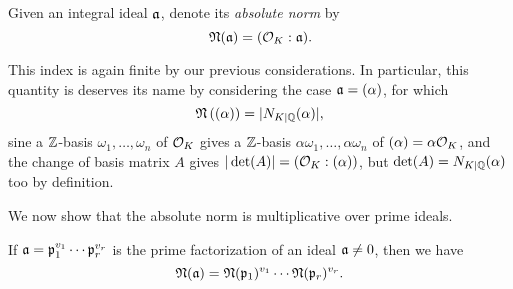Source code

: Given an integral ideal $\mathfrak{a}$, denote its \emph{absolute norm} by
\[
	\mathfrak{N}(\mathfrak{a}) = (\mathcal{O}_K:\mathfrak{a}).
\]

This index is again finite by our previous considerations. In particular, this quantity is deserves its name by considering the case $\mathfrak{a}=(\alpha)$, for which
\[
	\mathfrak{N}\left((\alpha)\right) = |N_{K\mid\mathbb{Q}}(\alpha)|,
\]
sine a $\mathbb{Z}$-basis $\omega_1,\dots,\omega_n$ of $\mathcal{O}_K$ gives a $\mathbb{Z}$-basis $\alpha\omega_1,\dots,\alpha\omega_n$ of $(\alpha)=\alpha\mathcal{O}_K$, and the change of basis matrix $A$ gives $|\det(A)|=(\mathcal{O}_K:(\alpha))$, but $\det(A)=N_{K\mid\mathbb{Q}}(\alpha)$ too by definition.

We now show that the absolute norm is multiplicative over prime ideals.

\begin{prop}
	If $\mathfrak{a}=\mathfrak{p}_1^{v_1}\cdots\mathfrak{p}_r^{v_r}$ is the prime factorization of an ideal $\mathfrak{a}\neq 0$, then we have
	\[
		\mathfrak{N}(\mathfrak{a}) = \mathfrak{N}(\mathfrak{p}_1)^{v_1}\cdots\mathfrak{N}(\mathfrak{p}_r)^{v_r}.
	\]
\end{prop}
..........
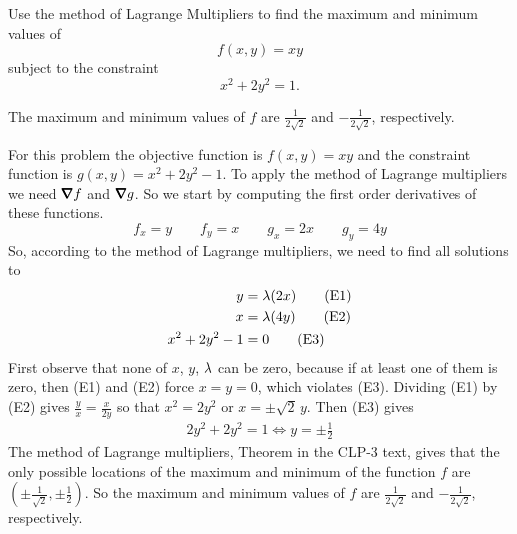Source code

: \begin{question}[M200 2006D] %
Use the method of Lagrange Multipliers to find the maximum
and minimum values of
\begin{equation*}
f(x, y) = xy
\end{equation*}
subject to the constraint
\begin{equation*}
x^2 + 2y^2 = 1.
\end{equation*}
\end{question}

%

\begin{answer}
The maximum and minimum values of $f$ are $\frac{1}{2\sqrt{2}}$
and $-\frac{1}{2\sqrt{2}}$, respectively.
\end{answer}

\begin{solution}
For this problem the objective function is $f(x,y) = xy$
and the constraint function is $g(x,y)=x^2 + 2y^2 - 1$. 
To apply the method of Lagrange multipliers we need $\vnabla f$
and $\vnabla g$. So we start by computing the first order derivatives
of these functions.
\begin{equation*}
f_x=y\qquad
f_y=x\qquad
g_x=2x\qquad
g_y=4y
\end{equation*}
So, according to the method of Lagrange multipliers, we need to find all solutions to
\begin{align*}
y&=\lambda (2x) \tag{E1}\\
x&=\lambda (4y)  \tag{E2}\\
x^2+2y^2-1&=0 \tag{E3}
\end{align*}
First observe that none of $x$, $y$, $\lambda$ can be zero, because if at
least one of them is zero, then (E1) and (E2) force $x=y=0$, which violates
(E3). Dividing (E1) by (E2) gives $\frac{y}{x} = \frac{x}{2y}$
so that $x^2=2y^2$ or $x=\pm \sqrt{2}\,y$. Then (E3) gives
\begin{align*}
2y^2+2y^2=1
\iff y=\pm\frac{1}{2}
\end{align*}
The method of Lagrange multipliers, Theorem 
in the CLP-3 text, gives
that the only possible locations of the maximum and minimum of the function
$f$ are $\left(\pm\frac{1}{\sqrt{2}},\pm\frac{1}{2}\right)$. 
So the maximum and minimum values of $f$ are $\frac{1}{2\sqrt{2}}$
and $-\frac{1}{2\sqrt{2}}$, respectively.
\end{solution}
..........
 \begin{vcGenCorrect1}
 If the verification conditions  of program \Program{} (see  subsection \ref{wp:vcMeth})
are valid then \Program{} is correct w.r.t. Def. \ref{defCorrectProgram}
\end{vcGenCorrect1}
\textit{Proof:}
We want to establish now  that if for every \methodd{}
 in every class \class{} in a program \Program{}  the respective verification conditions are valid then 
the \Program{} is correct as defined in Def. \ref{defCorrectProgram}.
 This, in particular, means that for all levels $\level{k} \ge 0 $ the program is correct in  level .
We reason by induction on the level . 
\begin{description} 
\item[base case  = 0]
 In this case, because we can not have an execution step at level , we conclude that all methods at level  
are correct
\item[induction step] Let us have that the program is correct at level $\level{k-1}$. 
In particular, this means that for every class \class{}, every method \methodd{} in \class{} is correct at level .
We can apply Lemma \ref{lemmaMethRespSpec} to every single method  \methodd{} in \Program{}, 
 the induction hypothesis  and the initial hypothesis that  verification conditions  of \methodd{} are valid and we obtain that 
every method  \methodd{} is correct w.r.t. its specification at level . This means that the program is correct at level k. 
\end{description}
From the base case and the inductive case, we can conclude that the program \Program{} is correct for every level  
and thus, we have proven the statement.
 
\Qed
..........
### What to do
Within the material above, find every line containing the word "because" and copy it.

### Result for this task
First observe that none of $x$, $y$, $\lambda$ can be zero, because if at
 In this case, because we can not have an execution step at level , we conclude that all methods at level  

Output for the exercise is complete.